### [Your objective]
Work through the material below and count the lines holding the word "stageX"; give that count and nothing more.

### [Data for processing]
◇ ◇ ◇ ◇ ◇ ◇ ◇

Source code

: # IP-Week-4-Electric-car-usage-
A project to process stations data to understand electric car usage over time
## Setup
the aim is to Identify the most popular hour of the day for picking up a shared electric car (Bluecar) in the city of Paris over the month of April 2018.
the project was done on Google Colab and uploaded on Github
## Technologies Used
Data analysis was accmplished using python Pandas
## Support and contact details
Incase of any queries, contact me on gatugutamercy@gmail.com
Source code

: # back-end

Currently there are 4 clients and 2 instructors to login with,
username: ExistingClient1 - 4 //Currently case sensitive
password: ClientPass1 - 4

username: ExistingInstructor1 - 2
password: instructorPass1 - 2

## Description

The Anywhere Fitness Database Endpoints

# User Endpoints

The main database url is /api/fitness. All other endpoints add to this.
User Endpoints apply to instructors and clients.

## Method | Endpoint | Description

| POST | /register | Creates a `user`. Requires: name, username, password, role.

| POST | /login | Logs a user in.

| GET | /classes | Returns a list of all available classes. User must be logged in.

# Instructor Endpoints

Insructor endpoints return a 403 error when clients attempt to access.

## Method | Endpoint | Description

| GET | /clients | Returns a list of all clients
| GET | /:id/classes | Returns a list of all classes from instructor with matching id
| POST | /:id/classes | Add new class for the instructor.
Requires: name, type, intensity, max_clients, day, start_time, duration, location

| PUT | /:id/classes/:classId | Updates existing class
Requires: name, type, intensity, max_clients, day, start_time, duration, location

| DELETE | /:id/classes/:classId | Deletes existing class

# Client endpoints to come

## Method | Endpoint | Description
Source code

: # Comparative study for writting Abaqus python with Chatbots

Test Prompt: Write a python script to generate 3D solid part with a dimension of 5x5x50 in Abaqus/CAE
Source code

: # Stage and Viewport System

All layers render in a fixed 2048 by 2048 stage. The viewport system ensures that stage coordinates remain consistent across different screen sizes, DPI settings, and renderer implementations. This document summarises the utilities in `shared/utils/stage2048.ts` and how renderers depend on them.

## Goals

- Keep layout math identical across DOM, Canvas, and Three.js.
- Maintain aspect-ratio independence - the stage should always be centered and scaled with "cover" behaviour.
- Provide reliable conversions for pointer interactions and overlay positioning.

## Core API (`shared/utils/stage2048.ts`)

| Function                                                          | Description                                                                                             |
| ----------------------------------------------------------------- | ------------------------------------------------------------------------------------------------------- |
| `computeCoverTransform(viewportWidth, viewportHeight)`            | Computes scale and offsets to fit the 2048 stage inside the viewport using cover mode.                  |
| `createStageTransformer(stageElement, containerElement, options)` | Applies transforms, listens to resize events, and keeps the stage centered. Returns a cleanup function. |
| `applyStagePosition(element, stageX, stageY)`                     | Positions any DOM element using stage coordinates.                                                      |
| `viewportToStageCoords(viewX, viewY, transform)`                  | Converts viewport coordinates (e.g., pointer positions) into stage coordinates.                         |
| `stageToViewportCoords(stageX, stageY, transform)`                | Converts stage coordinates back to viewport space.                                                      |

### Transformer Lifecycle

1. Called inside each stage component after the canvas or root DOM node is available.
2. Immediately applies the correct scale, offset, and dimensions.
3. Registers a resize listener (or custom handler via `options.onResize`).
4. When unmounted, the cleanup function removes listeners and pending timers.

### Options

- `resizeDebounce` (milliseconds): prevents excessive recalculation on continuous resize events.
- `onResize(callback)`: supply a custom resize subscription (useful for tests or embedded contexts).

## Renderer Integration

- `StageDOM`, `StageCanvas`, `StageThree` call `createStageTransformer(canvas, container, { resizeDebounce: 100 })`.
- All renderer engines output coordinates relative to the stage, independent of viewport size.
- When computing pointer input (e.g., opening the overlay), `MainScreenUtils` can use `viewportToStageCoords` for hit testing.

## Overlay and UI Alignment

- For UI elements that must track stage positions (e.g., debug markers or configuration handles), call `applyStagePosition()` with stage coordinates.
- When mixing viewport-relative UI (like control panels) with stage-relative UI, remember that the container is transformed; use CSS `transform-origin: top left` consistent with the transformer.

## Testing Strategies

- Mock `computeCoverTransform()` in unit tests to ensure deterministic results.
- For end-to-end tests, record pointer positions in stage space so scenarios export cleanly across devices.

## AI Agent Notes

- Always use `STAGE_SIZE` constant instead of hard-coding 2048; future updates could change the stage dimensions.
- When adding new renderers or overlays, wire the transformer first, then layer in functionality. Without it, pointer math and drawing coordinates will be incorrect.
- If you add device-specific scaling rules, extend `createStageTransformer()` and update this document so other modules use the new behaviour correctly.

◇ ◇ ◇ ◇ ◇ ◇ ◇

### [Answer to this problem]
2